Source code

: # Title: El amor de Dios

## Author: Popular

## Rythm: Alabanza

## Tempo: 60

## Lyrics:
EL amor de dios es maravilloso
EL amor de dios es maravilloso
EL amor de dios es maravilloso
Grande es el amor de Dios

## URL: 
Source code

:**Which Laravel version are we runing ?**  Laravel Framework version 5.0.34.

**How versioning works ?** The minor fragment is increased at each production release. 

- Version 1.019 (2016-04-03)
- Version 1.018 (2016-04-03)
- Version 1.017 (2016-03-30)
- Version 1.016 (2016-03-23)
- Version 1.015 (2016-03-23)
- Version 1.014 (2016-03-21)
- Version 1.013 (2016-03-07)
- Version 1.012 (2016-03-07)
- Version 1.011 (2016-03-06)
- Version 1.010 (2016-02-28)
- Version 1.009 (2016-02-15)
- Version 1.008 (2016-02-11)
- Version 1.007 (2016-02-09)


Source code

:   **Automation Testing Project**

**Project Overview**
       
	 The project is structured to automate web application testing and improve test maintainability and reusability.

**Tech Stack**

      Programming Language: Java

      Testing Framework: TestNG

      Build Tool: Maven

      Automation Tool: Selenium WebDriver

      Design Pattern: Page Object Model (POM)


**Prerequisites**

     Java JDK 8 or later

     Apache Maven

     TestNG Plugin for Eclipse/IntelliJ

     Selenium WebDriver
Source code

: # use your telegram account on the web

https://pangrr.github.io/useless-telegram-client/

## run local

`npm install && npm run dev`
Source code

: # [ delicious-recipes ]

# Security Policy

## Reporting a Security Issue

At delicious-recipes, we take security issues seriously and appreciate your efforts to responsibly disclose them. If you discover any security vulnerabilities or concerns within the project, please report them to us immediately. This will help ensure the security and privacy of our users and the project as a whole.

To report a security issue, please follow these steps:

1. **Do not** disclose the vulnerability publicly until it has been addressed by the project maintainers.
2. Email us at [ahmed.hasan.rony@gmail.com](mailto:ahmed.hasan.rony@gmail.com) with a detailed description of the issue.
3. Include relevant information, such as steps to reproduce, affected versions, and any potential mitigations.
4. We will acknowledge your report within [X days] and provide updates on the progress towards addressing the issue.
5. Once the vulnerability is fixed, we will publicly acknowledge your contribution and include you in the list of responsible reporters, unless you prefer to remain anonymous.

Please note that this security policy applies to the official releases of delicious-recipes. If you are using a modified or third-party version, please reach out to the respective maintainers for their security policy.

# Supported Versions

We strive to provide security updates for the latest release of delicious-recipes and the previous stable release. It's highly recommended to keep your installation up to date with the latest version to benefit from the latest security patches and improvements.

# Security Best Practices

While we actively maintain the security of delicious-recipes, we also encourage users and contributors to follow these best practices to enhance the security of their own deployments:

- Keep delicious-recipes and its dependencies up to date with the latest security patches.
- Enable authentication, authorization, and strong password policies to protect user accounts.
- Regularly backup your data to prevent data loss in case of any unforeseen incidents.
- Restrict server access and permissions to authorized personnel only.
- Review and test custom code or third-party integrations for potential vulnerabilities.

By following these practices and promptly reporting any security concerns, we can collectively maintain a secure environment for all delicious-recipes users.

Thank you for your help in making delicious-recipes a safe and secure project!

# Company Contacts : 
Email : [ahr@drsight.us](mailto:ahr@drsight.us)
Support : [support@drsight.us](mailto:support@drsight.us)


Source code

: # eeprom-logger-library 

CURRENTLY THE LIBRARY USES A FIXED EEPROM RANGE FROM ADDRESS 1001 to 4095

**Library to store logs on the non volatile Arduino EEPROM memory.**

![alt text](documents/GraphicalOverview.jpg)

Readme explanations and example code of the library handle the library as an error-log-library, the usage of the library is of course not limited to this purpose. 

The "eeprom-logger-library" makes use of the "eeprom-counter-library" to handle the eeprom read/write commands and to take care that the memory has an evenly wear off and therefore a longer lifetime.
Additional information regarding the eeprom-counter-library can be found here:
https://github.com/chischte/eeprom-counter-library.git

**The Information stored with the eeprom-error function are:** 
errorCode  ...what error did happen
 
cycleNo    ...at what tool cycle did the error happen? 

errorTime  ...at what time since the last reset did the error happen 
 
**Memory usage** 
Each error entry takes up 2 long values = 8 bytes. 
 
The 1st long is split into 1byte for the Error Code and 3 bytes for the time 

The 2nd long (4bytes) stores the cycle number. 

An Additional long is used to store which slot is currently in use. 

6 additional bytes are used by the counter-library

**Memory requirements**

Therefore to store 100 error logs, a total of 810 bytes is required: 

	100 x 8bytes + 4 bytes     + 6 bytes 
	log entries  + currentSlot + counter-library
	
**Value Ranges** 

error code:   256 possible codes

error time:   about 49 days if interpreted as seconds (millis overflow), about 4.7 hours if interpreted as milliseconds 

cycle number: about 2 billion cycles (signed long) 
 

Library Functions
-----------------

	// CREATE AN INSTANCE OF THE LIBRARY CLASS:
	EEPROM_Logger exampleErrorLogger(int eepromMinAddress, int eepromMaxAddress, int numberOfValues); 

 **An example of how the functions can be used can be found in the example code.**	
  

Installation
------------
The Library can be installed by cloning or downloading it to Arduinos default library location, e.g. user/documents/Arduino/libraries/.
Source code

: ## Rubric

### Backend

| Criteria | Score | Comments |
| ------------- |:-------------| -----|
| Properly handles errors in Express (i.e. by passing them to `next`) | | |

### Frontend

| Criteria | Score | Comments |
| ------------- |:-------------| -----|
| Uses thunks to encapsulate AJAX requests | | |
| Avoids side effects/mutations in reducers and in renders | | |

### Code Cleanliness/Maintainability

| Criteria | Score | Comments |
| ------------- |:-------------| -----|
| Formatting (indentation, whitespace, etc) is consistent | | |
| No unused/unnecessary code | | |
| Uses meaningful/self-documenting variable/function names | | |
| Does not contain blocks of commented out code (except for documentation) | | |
•••
# [REQUIRED WORK]
Above are entries; state the number of lines among them that contain "usage", and nothing else.

# [EXPECTED OUTPUT]
2